A poeta Lhasa de Sela conta a seguinte história: quando surge no interior do útero, o
feto se assemelha a um ponto de luz que
brilha como uma pequena e pulsante estrela .À medida em que vai crescendo, o
feto desenvolve órgãos que não são para
aquele mundo, mas o feto não sabe disso. O feto capta então sons que vêm de
fora do seu mundo. Nessa fase de seu psiquismo em rascunho , ainda não há
diferença entre realidade e sonho, percepção e memória, eu e mundo. Pouco a pouco, o feto vai crescendo : o útero que parecia imenso vai ficando apertado. Quando então nasce, o bebê descobre para quais fins eram os órgãos que lhe nasceram dentro do útero. Assim, a visão,
a audição, o tato...se tornam instrumentos para explorar e conhecer o mundo
dado. E é aqui que nasce a separação entre realidade e sonho, eu e mundo,
sujeito e objeto, subjetividade e objetividade. Porém, há órgãos sutis e
especiais que ainda continuam a nascer em nós, mesmo após a gente ter nascido. São
órgãos para explorar realidades diferentes dessas que pertencem ao mundo “acostumado”. Esses
órgãos são diferentes de todo órgão visível
que temos. Eles se parecem com os olhos, mas podem ver mais, pois veem também o imperceptível; eles são semelhantes aos
ouvidos, porém escutam mais, pois escutam o inaudível; eles são também uma
forma de tato, mas que podem tocar o
impossível.
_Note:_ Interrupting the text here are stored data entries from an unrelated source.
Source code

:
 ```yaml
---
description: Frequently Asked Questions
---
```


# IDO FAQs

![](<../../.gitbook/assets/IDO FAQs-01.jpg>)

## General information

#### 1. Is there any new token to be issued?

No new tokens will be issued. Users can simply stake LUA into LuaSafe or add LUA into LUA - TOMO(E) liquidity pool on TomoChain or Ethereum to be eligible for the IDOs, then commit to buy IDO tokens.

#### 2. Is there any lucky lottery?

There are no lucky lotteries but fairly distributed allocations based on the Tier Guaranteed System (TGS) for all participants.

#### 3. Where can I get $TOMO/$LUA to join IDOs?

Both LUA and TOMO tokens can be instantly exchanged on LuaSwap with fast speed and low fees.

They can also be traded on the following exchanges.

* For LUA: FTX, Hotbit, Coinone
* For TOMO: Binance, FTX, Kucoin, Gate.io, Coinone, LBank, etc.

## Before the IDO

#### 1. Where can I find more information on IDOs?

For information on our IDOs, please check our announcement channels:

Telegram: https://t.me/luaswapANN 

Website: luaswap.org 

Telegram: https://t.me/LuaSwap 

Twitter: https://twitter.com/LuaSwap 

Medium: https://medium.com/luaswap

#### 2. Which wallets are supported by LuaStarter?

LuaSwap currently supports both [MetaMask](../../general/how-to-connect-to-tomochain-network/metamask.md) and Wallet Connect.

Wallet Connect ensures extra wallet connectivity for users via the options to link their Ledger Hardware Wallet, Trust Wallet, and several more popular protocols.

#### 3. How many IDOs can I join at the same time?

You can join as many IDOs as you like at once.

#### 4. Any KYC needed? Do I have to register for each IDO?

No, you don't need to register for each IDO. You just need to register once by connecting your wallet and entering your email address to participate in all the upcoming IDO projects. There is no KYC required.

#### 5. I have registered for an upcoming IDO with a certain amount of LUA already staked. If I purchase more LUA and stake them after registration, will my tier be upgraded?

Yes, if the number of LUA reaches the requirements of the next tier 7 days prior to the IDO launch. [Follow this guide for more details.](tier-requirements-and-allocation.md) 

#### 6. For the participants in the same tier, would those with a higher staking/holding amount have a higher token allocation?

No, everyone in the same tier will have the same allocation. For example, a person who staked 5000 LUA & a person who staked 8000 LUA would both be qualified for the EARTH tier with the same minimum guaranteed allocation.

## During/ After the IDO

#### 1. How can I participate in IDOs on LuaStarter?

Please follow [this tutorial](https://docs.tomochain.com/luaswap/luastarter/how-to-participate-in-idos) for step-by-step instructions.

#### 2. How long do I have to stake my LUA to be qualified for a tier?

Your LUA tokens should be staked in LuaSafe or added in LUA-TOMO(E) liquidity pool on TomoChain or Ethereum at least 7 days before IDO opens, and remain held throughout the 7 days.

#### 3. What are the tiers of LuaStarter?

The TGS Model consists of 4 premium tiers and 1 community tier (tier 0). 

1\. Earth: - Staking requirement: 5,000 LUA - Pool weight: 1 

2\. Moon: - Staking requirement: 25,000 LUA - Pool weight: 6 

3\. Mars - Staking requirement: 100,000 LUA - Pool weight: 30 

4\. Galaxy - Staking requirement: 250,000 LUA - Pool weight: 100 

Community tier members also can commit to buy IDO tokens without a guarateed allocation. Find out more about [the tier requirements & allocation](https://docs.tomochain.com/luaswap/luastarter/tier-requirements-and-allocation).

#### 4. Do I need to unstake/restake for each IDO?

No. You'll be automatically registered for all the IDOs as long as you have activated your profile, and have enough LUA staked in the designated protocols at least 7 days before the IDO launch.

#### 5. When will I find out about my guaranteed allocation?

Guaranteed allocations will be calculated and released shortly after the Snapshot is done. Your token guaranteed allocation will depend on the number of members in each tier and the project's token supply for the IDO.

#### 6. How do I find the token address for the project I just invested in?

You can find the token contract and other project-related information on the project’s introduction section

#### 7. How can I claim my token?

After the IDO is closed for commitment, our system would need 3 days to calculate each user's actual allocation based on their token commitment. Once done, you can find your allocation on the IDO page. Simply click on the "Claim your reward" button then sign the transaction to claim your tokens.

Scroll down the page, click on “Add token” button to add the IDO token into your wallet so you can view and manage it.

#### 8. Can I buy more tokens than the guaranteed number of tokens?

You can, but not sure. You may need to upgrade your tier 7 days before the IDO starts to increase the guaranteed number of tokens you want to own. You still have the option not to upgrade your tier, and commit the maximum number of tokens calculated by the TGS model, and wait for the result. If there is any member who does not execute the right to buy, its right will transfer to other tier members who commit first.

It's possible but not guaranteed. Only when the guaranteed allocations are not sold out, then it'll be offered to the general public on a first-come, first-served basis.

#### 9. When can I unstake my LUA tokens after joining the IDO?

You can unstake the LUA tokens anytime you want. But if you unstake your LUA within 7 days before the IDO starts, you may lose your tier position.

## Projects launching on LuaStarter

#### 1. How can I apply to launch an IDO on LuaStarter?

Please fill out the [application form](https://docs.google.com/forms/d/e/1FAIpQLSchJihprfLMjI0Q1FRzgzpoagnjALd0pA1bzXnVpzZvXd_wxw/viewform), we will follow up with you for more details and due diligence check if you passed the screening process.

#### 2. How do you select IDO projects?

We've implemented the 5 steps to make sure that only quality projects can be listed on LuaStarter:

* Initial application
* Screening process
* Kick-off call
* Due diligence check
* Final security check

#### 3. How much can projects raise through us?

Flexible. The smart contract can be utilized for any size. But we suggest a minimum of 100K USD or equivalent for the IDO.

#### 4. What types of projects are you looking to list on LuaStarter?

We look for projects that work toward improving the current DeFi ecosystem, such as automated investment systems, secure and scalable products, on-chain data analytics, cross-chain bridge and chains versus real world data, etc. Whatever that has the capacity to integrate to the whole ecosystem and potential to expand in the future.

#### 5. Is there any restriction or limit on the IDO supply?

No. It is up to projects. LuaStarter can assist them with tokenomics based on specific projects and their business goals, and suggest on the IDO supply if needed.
Esses órgãos sutis fazem do
corpo mais do que mero corpo orgânico, pois tais órgãos tornam indiscerníveis o corpo e o espírito, o sentir e o pensar, o subjetivo e
o objetivo. Esses órgãos tornam de novo feto e embrião aquele no qual eles
nascem , pois assim são o pensador e o poeta: fetos que fazem do mundo
o útero que os alimenta e mantém vivos. São esses órgãos ainda por descobrir que
tornam alguém artista ou pensador. A
arte e as ideias que criam são o testemunho do que viram, sentiram, pensaram e tocaram
com os órgãos de uma vida que nunca morre, e da qual cada poema e ideia nova fazem
o parto.
( imagem: o filósofo Deleuze e Julien, seu filho)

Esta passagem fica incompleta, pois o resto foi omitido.